Here is a video where Jet Propulsion Lab (JPL) scientists reflect on the landing of Curiosity Mars Rover that is coming up on August 6th, 2012.
NYTimes has a story about how this video has become a huge hit for NASA. NYTimes elaborates that this video has become a success because it is not dry and boring like all other NASA videos, but instead is made to be thrilling and exciting, like your average Hollywood fare.
A snippet from the NYTimes story:
The slick video is “definitely a step up,” said Reid Gower, a 26-year-old Canadian who was so frustrated by NASA’s previous efforts that last year he put together NASA snippets into a promotional video that he thought the space agency should be making. “That’s along the lines of what I feel they could be doing, something that’s education but also engaging. It’s not static and dry. It has emotional content in it.”
After viewing the overly dramatic video, I am actually of the opposite opinion.
NASA should leave such “emotional content” to Hollywood and focus on presenting good science. I don’t buy the idea that making science seem overly thrilling and exciting is going to attract more people to do good science.
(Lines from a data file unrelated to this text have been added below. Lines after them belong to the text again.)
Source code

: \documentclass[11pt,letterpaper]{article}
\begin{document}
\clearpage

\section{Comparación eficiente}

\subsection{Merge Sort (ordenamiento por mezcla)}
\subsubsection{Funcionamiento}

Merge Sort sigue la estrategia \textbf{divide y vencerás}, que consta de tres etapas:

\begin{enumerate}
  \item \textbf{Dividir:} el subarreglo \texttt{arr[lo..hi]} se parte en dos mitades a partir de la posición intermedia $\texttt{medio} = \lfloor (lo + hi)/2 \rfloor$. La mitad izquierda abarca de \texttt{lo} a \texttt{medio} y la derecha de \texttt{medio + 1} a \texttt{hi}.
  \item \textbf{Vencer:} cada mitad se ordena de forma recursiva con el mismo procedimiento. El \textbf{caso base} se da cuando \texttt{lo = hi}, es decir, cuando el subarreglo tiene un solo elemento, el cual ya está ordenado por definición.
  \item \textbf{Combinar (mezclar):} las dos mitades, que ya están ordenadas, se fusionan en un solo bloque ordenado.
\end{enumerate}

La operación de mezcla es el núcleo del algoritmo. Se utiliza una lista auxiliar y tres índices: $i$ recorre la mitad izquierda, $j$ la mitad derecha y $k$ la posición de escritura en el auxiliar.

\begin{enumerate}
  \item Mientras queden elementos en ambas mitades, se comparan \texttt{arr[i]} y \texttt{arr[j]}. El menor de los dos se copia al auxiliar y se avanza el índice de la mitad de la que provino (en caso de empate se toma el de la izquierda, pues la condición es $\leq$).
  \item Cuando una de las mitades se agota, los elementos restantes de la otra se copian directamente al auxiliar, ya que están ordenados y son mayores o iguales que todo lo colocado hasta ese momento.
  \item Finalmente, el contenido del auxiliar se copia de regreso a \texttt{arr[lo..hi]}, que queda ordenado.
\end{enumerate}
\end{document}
Video such as “Seven Minutes of Terror” seem very close to horrible “science” fiction movies like Armageddon (1998), which present scientists and science as something of a joke.
Such sexed-up presentations from NASA only focus on the seven minutes of suspense, but leave out the years and years those scientists have put in to create an awesome and epic mission to another planet. A better title would have been “Eight Years of Hard Work.” Let’s see how many people that attracts to JPL.